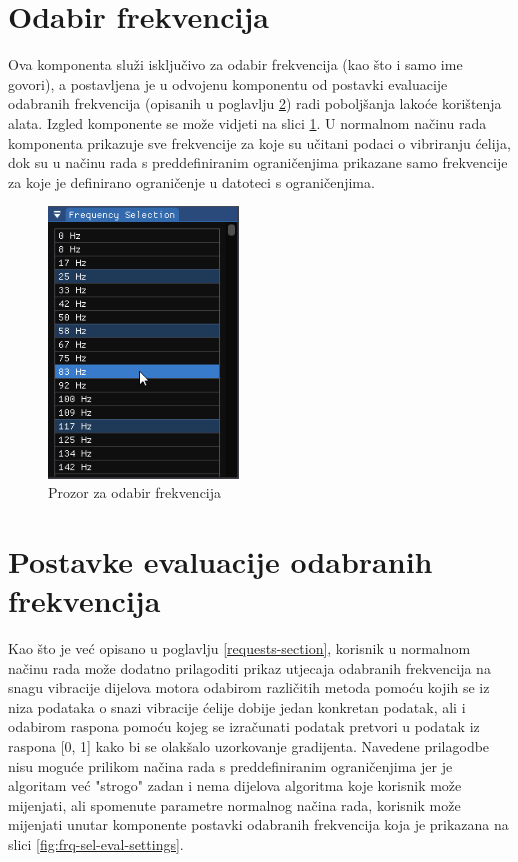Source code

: \documentclass[times, utf8, diplomski]{fer}
\begin{document}
\section{Odabir frekvencija} \label{frequency-selection-section}

Ova komponenta služi isključivo za odabir frekvencija (kao što i samo ime govori), a postavljena je u odvojenu komponentu od postavki evaluacije odabranih frekvencija (opisanih u poglavlju \ref{frequency-settings-section}) radi poboljšanja lakoće korištenja alata. Izgled komponente se može vidjeti na slici \ref{fig:frequency-selection-view}. U normalnom načinu rada komponenta prikazuje sve frekvencije za koje su učitani podaci o vibriranju ćelija, dok su u načinu rada s preddefiniranim ograničenjima prikazane samo frekvencije za koje je definirano ograničenje u datoteci s ograničenjima. 

\begin{figure} [H]
	\centering
    \includegraphics[width=0.45\textwidth]{frequency_selection_view.png}
    \caption{Prozor za odabir frekvencija}
    \label{fig:frequency-selection-view}
\end{figure}

\section{Postavke evaluacije odabranih frekvencija} \label{frequency-settings-section}

Kao što je već opisano u poglavlju \ref{requests-section}, korisnik u normalnom načinu rada može dodatno prilagoditi prikaz utjecaja odabranih frekvencija na snagu vibracije dijelova motora odabirom različitih metoda pomoću kojih se iz niza podataka o snazi vibracije ćelije dobije jedan konkretan podatak, ali i odabirom raspona pomoću kojeg se izračunati podatak pretvori u podatak iz raspona [0, 1] kako bi se olakšalo uzorkovanje gradijenta. Navedene prilagodbe nisu moguće prilikom načina rada s preddefiniranim ograničenjima jer je algoritam već "strogo" zadan i nema dijelova algoritma koje korisnik može mijenjati, ali spomenute parametre normalnog načina rada, korisnik može mijenjati unutar komponente postavki odabranih frekvencija koja je prikazana na slici \ref{fig:frq-sel-eval-settings}.
\end{document}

=== Task directions ===
Repeat the data exactly, dropping every picture it holds.

=== Response area ===
Source code

: \documentclass[times, utf8, diplomski]{fer}
\begin{document}
\section{Odabir frekvencija} \label{frequency-selection-section}

Ova komponenta služi isključivo za odabir frekvencija (kao što i samo ime govori), a postavljena je u odvojenu komponentu od postavki evaluacije odabranih frekvencija (opisanih u poglavlju \ref{frequency-settings-section}) radi poboljšanja lakoće korištenja alata. Izgled komponente se može vidjeti na slici \ref{fig:frequency-selection-view}. U normalnom načinu rada komponenta prikazuje sve frekvencije za koje su učitani podaci o vibriranju ćelija, dok su u načinu rada s preddefiniranim ograničenjima prikazane samo frekvencije za koje je definirano ograničenje u datoteci s ograničenjima. 

\begin{figure} [H]
	\centering
    \includegraphics[width=0.45\textwidth]{frequency_selection_view.png}
    \caption{Prozor za odabir frekvencija}
    \label{fig:frequency-selection-view}
\end{figure}

\section{Postavke evaluacije odabranih frekvencija} \label{frequency-settings-section}

Kao što je već opisano u poglavlju \ref{requests-section}, korisnik u normalnom načinu rada može dodatno prilagoditi prikaz utjecaja odabranih frekvencija na snagu vibracije dijelova motora odabirom različitih metoda pomoću kojih se iz niza podataka o snazi vibracije ćelije dobije jedan konkretan podatak, ali i odabirom raspona pomoću kojeg se izračunati podatak pretvori u podatak iz raspona [0, 1] kako bi se olakšalo uzorkovanje gradijenta. Navedene prilagodbe nisu moguće prilikom načina rada s preddefiniranim ograničenjima jer je algoritam već "strogo" zadan i nema dijelova algoritma koje korisnik može mijenjati, ali spomenute parametre normalnog načina rada, korisnik može mijenjati unutar komponente postavki odabranih frekvencija koja je prikazana na slici \ref{fig:frq-sel-eval-settings}.
\end{document}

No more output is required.